I have implemented a service which uses a DAOFactory and a NHibernate Helper for the sessions and transactions. The following code is very much simplified:

public interface IService
{
    IList<Disease> getDiseases();
}

public class Service : IService
{
    private INHibernateHelper NHibernateHelper;
    private IDAOFactory DAOFactory;

    public Service(INHibernateHelper NHibernateHelper, IDAOFactory DAOFactory)
    {
        this.NHibernateHelper = NHibernateHelper;
        this.DAOFactory = DAOFactory;
    }

    public IList<Disease> getDiseases()
    {
        return DAOFactory.getDiseaseDAO().FindAll();
    }
}

public class NHibernateHelper : INHibernateHelper
{
    private static ISessionFactory sessionFactory;

    /// <summary>
    /// SessionFactory is static because it is expensive to create and is therefore at application scope.
    /// The property exists to provide 'instantiate on first use' behaviour.
    /// </summary>
    private static ISessionFactory SessionFactory
    {
        get
        {
            if (sessionFactory == null)
            {
                try
                {
                    sessionFactory = new Configuration().Configure().AddAssembly("Bla").BuildSessionFactory();
                }
                catch (Exception e)
                {
                    throw new Exception("NHibernate initialization failed.", e);
                }
            }
            return sessionFactory;
        }
    }

    public static ISession GetCurrentSession()
    {
        if (!CurrentSessionContext.HasBind(SessionFactory))
        {
            CurrentSessionContext.Bind(SessionFactory.OpenSession());
        }
        return SessionFactory.GetCurrentSession();
    }

    public static void DisposeSession()
    {
        var session = GetCurrentSession();
        session.Close();
        session.Dispose();
    }

    public static void BeginTransaction()
    {
        GetCurrentSession().BeginTransaction();
    }

    public static void CommitTransaction()
    {
        var session = GetCurrentSession();
        if (session.Transaction.IsActive)
            session.Transaction.Commit();
    }

    public static void RollbackTransaction()
    {
        var session = GetCurrentSession();
        if (session.Transaction.IsActive)
            session.Transaction.Rollback();
    }
}

At the end of the day I just want to expose the IService to ASP.NET MVC/Console application/Winform.

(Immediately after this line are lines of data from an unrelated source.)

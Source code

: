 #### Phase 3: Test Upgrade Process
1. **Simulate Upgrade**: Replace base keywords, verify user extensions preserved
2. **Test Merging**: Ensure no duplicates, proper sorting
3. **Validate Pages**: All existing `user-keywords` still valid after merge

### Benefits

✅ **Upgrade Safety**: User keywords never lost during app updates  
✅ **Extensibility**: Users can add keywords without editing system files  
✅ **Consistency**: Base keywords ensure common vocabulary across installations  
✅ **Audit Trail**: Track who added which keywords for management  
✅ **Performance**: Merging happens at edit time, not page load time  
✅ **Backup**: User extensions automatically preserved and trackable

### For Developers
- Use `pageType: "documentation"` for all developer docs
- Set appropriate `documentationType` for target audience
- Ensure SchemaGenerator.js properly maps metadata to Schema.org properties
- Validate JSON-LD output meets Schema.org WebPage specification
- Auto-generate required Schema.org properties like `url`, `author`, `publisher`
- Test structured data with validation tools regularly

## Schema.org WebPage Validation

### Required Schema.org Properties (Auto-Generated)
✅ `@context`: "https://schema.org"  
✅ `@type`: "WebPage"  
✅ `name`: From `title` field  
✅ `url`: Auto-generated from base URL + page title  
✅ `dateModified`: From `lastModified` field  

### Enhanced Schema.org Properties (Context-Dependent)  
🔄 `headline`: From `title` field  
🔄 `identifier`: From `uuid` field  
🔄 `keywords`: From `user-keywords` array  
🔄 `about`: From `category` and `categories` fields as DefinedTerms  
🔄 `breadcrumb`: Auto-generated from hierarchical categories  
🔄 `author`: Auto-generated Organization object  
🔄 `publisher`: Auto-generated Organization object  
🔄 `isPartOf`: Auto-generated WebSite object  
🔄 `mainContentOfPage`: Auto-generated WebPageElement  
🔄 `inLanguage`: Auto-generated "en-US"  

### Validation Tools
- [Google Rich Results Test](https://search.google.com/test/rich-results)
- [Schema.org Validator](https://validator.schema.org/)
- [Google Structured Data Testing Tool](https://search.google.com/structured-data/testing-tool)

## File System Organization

I can already use the Service in a console application but would like to improve it first. I guess the first improvement would be to inject the interfaces INHibernateHelper and IDAOFactory via castle. But I think the problem is that the NHibernateHelper might cause problems in a asp.net context where NHibernateHelper should run according to the 'Nhibernate session per request' pattern. One question I have is whether this pattern is determined by the nhibernate config section (setting current_session_context_class = web) or can i control this via castle somehow?

I hope this makes sense. The final aim is just to expose THE IService.

Thanks.

Christian

A: 

You have two choices..

1) Host it in WCF. This allows you access from any source you want.

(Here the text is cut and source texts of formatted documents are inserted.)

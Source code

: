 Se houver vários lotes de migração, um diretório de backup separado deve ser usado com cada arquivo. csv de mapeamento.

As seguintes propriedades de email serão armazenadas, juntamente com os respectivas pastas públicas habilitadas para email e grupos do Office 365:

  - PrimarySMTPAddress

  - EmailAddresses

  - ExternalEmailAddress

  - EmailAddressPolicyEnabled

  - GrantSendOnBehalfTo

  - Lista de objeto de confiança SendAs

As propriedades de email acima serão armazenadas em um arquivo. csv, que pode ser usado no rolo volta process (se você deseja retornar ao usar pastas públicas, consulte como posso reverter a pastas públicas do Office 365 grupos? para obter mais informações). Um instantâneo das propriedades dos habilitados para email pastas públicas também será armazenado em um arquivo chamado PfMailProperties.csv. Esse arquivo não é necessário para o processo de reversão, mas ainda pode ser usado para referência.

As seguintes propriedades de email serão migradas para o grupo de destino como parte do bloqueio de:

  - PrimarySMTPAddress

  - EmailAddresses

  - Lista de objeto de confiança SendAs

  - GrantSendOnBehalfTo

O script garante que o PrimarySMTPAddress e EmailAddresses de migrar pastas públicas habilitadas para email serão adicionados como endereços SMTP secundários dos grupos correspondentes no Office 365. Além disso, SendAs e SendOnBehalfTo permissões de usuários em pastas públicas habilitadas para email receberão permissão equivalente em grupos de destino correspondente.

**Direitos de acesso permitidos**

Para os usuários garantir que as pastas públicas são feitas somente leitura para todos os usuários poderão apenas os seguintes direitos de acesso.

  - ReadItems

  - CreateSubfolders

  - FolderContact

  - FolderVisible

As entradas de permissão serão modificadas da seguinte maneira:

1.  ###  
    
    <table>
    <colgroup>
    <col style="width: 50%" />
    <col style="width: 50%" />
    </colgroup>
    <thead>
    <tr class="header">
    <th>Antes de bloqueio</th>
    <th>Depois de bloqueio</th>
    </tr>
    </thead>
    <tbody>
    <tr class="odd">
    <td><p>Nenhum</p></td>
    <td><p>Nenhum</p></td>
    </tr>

2) Abstract away everything that's specific to how the code is being used. In our system for instance we use our own Unit Of Work implementation which is stored differently based on where the code is running. A small example would be storing something using the WCF call context vs. the current thread.

ShaneC
I seem to be able to use PerWebRequest with Castle so far.
csetzkorn
Can you use just Castle to configure everything for option 2?